On Tue, May 09, 2017 at 01:00:00PM +0200, Bert Huijben wrote:
> > -----Original Message-----
> > From: Stefan Sperling [mailto:s...@elego.de]
> > Sent: dinsdag 9 mei 2017 11:26
> > To: Bert Huijben <b...@qqmail.nl>
> > Cc: dev@subversion.apache.org
> > Subject: Re: svn commit: r1794433 - /subversion/branches/1.9.x/STATUS
> > 
> > On Tue, May 09, 2017 at 09:13:57AM +0200, Bert Huijben wrote:
> > > I haven’t investigated this any further, but do we now try to start the
> > > gpg-agent on every invocation of a command just to poll if we perhaps
> > have a
> > > GPG agent running, and might want to use that authentication option?
> > 
> > No. gpgconf is not gpg-agent.
> > gpgconf is a tool for querying configuration parameters of gnupg.
> > https://www.gnupg.org/documentation/manuals/gnupg/gpgconf.html#gpg
> > conf
> > 
> > No agent is started when I run this:
> > $ gpgconf --list-dir agent-socket
> > /home/stsp/.gnupg/S.gpg-agent
> 
> But 'gpgpconf' is started.
> 
> The problem is that we just start external code... Which executable doesn't 
> matter that much.
> 
> Subversion is a library and we should be very careful about this.

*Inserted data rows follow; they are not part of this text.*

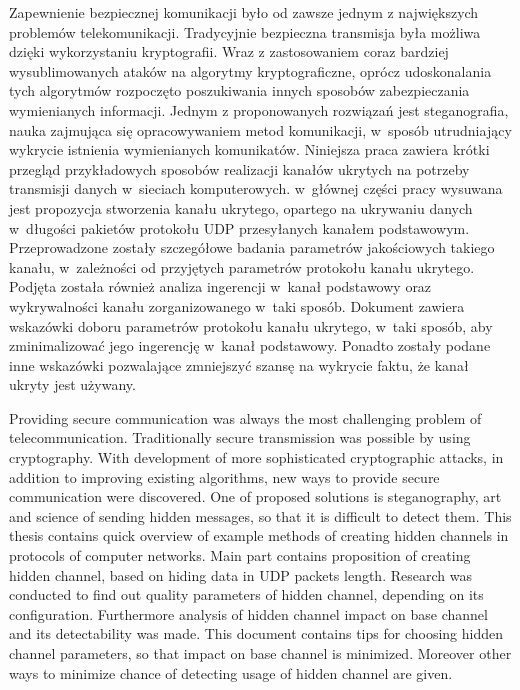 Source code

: \documentclass[a4paper, twoside, 12pt]{report}
\newenvironment{abstractpage}
  {\vspace*{\fill}\thispagestyle{empty}}
    {\vfill}
\renewenvironment{abstract}[1]
      {\bigskip\selectlanguage{#1}%
             \begin{center}\bfseries\abstractname\end{center}}
           {\par\bigskip}
\begin{document}



\begin{abstractpage}
\begin{abstract}{polish}
    Zapewnienie bezpiecznej komunikacji było od zawsze jednym z największych
    problemów telekomunikacji. Tradycyjnie bezpieczna transmisja była możliwa
    dzięki wykorzystaniu kryptografii. Wraz z zastosowaniem coraz bardziej wysublimowanych
    ataków na algorytmy kryptograficzne, oprócz udoskonalania tych algorytmów rozpoczęto
    poszukiwania innych sposobów zabezpieczania wymienianych informacji. Jednym
    z proponowanych rozwiązań jest steganografia, nauka zajmująca się opracowywaniem
    metod komunikacji, w~sposób utrudniający wykrycie istnienia wymienianych komunikatów.
    Niniejsza praca zawiera krótki przegląd przykładowych sposobów
    realizacji kanałów ukrytych na potrzeby transmisji danych w~sieciach komputerowych.
    w~głównej części pracy wysuwana jest propozycja stworzenia kanału ukrytego, opartego na ukrywaniu
    danych w~długości pakietów protokołu UDP przesyłanych kanałem podstawowym.
    Przeprowadzone
    zostały szczegółowe badania parametrów jakościowych takiego kanału, w~zależności
    od przyjętych parametrów protokołu kanału ukrytego. Podjęta została również
    analiza ingerencji w~kanał podstawowy oraz wykrywalności kanału zorganizowanego w~taki sposób.
    Dokument zawiera wskazówki doboru parametrów protokołu kanału ukrytego, w~taki sposób, aby
    zminimalizować jego ingerencję w~kanał podstawowy. Ponadto zostały podane inne
    wskazówki pozwalające zmniejszyć szansę na wykrycie faktu, że kanał ukryty jest
    używany.
\end{abstract}

\begin{abstract}{english}
    Providing secure communication was always the most challenging problem
    of telecommunication. Traditionally secure transmission was possible by
    using cryptography. With development of more sophisticated cryptographic attacks,
    in addition to improving existing algorithms, new ways to provide secure communication
    were discovered. One of proposed solutions is steganography, art and science
    of sending hidden messages, so that it is difficult to detect them. This thesis
    contains quick overview of example methods of creating hidden channels in
    protocols of computer networks. Main part contains proposition of creating
    hidden channel, based on hiding data in UDP packets length. Research was
    conducted to find out quality parameters of hidden channel, depending on
    its configuration. Furthermore analysis of hidden channel impact on base channel
    and its detectability was made. This document contains tips for choosing hidden
    channel parameters, so that impact on base channel is minimized. Moreover
    other ways to minimize chance of detecting usage of hidden channel are given.
\end{abstract}
\end{abstractpage}
\end{document}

I think 
> this code is by default left out on Windows, but there are tons of cert 
> reports where just loading a library dynamically to test something is a 
> security problem, and just running an executable is far worse.
> 
> I don't see a problem with enabling this if we know the user uses gpg, but 
> doing this on every auth request just to see if gpg can theoretically be used 
> as backend is too much for me.

Unfortunately, with newer gnupg there isn't always an agent running.
It's started on-demand, if needed.  That means we may not have
$GPG_AGENT_INFO to check or an existing socket that we can use.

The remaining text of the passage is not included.